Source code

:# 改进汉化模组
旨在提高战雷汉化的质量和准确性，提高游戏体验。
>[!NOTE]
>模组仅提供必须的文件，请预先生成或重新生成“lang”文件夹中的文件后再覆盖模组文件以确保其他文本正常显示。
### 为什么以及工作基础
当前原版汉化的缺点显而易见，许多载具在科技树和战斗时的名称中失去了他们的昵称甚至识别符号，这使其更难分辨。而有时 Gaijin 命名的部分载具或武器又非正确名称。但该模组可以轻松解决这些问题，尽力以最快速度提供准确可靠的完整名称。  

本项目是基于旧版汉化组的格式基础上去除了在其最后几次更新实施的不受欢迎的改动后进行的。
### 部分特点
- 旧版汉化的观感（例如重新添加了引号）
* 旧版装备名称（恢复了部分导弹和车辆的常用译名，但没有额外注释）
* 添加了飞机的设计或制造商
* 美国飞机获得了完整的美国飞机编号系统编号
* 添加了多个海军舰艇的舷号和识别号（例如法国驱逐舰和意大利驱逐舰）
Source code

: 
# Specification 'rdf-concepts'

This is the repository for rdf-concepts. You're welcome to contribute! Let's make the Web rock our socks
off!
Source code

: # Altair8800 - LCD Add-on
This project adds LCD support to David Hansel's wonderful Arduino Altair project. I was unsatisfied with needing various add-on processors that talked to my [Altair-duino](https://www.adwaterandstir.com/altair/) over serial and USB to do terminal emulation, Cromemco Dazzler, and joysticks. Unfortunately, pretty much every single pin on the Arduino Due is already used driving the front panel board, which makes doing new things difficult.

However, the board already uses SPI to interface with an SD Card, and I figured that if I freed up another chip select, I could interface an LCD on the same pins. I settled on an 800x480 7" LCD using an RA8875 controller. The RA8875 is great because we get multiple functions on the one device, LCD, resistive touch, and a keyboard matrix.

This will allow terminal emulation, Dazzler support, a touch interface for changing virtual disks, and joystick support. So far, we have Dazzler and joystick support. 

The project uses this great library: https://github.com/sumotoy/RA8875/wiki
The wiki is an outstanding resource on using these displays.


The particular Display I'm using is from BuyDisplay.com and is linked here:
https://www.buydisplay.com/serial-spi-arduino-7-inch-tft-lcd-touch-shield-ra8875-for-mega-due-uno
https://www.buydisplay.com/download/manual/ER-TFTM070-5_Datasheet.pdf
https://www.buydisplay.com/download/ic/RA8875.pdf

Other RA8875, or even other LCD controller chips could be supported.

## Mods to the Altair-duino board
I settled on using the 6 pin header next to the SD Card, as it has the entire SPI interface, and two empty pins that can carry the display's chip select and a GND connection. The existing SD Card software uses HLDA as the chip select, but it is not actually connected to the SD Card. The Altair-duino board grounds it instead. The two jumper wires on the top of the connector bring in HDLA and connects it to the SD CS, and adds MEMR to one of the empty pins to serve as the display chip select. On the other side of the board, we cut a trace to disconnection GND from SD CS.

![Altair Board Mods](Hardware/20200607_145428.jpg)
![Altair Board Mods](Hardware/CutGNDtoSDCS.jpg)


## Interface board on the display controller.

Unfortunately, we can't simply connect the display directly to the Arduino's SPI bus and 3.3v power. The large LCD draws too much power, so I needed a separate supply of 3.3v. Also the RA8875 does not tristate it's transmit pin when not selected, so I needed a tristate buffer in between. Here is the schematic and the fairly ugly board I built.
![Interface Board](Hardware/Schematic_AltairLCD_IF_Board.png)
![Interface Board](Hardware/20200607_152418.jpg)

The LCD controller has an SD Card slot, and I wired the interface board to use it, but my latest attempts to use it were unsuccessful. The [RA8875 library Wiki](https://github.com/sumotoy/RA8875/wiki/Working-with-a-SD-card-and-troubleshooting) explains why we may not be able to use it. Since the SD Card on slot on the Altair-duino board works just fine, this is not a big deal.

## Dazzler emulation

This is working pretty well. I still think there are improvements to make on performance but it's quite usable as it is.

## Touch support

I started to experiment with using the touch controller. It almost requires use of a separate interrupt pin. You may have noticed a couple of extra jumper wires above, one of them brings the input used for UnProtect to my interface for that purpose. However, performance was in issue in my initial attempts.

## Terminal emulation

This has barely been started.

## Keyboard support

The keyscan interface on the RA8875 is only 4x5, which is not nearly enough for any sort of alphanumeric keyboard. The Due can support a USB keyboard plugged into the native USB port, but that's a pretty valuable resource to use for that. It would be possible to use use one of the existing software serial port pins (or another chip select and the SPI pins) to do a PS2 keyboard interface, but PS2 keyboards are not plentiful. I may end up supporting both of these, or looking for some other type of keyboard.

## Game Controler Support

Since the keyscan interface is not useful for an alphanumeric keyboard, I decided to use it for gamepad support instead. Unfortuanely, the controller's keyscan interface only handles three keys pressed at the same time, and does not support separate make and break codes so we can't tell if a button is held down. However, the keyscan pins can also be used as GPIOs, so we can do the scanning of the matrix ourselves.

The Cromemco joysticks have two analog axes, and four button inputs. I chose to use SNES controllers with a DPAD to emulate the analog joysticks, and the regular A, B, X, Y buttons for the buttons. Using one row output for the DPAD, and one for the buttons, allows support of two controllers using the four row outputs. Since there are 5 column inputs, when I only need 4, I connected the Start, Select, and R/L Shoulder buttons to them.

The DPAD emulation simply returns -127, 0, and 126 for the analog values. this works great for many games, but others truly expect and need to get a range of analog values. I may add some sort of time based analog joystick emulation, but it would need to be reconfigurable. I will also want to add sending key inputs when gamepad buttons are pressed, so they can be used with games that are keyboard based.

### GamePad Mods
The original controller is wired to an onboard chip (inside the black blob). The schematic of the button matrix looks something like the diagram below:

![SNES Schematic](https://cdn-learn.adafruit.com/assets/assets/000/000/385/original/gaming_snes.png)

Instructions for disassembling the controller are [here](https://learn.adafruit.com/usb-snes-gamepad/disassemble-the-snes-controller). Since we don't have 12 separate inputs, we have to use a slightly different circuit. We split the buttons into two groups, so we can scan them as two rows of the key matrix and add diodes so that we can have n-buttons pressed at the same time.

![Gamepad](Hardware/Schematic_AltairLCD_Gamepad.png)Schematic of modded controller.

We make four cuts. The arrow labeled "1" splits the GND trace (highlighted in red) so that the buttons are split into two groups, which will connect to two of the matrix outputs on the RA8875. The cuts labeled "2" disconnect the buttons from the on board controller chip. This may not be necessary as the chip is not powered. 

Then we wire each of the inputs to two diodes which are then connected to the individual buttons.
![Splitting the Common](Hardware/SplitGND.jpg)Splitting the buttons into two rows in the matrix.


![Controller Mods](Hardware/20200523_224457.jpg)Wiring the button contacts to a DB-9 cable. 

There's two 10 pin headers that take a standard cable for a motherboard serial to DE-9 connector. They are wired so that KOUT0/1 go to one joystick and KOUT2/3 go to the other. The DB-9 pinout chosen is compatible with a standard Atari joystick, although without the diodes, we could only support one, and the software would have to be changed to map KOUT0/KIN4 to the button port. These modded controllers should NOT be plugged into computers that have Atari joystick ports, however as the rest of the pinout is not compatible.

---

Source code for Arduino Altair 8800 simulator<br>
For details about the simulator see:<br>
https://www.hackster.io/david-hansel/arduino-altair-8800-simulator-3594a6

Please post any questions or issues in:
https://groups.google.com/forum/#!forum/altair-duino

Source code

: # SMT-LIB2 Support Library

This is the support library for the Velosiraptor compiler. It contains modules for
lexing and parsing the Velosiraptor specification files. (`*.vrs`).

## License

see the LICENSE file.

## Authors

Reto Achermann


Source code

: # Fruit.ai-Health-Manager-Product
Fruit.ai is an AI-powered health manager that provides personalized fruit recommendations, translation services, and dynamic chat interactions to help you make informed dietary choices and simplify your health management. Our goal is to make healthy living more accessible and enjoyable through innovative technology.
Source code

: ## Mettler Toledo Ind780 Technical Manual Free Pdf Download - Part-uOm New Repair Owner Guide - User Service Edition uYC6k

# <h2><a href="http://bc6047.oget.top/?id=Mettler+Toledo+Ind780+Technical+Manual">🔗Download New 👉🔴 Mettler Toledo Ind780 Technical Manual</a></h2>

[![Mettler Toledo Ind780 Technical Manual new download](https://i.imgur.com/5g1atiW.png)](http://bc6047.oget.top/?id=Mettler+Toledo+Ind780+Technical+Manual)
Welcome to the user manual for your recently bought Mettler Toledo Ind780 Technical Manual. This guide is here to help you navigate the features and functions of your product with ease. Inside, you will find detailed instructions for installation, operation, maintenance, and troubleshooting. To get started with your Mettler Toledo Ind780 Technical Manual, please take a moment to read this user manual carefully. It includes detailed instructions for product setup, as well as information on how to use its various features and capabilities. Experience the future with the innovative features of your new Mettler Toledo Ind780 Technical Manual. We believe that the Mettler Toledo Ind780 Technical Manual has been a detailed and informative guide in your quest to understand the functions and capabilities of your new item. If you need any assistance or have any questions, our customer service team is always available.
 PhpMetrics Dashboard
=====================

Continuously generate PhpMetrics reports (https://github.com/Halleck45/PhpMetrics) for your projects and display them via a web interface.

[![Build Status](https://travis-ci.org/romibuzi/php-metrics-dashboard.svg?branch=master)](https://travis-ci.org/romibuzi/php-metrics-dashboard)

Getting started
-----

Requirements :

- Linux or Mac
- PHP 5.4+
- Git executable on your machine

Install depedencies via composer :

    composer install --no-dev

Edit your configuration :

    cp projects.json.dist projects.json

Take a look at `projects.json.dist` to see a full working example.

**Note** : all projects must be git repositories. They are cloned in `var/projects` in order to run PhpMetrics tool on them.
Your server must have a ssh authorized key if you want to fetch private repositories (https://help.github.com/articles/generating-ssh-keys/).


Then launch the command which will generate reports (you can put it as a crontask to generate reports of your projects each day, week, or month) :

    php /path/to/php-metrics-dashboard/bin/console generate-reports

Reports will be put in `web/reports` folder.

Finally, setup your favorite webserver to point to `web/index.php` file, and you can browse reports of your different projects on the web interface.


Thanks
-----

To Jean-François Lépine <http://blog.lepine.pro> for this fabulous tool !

******

**Task prompt**
Your task is to find every line above containing the word "PhpMetrics" and copy it.

**Completed exercise**
 PhpMetrics Dashboard
Continuously generate PhpMetrics reports (https://github.com/Halleck45/PhpMetrics) for your projects and display them via a web interface.
**Note** : all projects must be git repositories. They are cloned in `var/projects` in order to run PhpMetrics tool on them.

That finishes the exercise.